The authors write that advances in brain-imaging techniques revolutionized scientists’ understanding of the neural circuits that underlie mental health conditions and neurological disorders.

This improved understanding has led to the development of deep brain stimulation (DBS), which involves a surgeon implanting electrodes in key regions of the brain to treat not only neurological conditions such as Parkinson’s disease, but also various mental health conditions, including depression.

The authors note that although surgery for DBS involves a small risk of bleeding and infection in the brain, it is “well-tolerated and generally safe.”

Vagus nerve stimulation (VNS) involves the implantation of an electrical pulse generator under the skin of the chest and its connection to the vagus nerve in the neck.

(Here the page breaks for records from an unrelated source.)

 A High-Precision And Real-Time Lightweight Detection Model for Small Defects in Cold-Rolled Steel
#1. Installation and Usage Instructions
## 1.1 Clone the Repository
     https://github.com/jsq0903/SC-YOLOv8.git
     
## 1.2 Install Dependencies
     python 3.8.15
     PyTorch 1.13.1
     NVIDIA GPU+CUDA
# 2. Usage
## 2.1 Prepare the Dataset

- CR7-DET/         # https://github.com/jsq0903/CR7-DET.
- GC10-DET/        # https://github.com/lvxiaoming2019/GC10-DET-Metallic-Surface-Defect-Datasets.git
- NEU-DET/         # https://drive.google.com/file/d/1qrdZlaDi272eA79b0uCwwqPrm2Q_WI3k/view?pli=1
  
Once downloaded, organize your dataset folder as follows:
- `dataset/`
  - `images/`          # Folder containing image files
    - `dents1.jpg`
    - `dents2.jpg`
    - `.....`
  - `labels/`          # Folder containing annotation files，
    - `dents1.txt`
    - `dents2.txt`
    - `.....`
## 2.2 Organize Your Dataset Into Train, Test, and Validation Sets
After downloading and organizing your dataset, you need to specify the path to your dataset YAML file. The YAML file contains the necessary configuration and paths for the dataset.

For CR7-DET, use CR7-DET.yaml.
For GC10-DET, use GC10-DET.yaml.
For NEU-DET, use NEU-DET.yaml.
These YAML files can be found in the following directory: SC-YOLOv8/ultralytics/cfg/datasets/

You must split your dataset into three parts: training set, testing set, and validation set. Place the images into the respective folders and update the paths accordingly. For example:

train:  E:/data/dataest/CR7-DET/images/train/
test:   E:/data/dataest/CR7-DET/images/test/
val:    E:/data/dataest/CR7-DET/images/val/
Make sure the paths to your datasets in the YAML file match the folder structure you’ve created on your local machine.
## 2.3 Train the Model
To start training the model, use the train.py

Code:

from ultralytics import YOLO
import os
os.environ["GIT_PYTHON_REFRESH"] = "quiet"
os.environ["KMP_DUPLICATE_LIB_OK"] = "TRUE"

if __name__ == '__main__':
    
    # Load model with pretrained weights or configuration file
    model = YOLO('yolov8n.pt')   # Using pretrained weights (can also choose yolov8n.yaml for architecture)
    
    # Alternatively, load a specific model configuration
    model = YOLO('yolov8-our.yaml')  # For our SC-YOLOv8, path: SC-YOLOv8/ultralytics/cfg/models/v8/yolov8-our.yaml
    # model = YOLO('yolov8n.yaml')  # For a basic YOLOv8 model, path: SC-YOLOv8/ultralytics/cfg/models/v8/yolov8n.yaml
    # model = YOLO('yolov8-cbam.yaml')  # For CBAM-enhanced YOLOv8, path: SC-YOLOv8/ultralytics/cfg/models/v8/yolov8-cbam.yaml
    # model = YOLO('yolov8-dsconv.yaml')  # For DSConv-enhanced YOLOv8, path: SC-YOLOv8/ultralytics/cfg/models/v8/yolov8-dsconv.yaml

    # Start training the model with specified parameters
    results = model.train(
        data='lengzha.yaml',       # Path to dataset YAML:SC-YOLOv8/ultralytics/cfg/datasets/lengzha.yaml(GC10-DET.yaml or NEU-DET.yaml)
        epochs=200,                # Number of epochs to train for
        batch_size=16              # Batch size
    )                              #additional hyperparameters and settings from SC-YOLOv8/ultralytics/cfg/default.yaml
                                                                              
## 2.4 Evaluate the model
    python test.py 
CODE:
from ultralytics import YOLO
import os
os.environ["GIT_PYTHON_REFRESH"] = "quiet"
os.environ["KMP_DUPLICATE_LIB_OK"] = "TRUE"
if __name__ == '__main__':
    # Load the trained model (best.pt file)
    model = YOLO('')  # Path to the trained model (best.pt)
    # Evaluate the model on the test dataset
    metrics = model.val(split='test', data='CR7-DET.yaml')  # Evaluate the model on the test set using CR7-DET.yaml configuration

VNS is an effective treatment for depression that avoids the need for brain surgery.

The pulses stimulate the vagus nerve, part of the parasympathetic nervous system, which helps relieve anxiety and regulate mood.

Researchers are studying a less invasive form of the technique called transcutaneous VNS, which delivers electrical pulses to the vagus nerve through the skin.

Noninvasive brain stimulation

In the 1990s, neurologists developed repetitive transcranial magnetic stimulation (rTMS), which avoids any need for surgery.

An rTMS device delivers rapidly alternating magnetic pulses through the skull, inducing an electric current in the underlying region of the brain’s cortex.

Depending on the frequency of the pulses, this procedure makes the nerves either more or less excitable.

Using cutting-edge imaging techniques, neuroscientists had already discovered that a region at the front of the brain on the left, known as the left dorsolateral prefrontal cortex, played a pivotal role in mental health.

Successful clinical trials of rTMS for depression have focused on this region.

The authors report that the procedure is well-tolerated, does not require an anesthetic, and has no cognitive side effects.

However, a person must attend a clinic 5 days a week for a month to receive the treatment.

A new form of the therapy, accelerated rTMS, involves several sessions in one day, which may improve the person’s symptoms more quickly.

Which treatment will work best?

The authors write that identifying who will benefit most from a particular form of neuromodulation “remains a trial-and-error process.”

However, researchers are rapidly improving their ability to use brain imaging to assess the activity of neural networks. This could, one day, allow them to tailor treatments to individual patients.

“I am cautiously optimistic,” Dr. Holtzheimer told Medical News Today.

“It seems reasonable to me that we will be able to identify markers of specific types of neural network dysfunction that a specific neuromodulation strategy could target,” he added.

But he cautioned that validating these biomarkers through clinical trials will be challenging.

Open to change

The review also raises the tantalizing prospect of combining neuromodulation with psychotherapy.

ECT, for example, temporarily boosts the ability of the brain to adapt and change, known as “neuroplasticity.”

The rationale is that psychotherapy would optimize the benefits of this window of increased flexibility after the treatment.

“I’m extremely excited about this possibility, but it should be made clear that there is no current evidence-based approach that does this for any psychiatric condition, as far as I know,” said Dr. Holtzheimer.

“[W]e need careful research to clarify the best way to combine neuromodulation with other interventions,” he emphasized.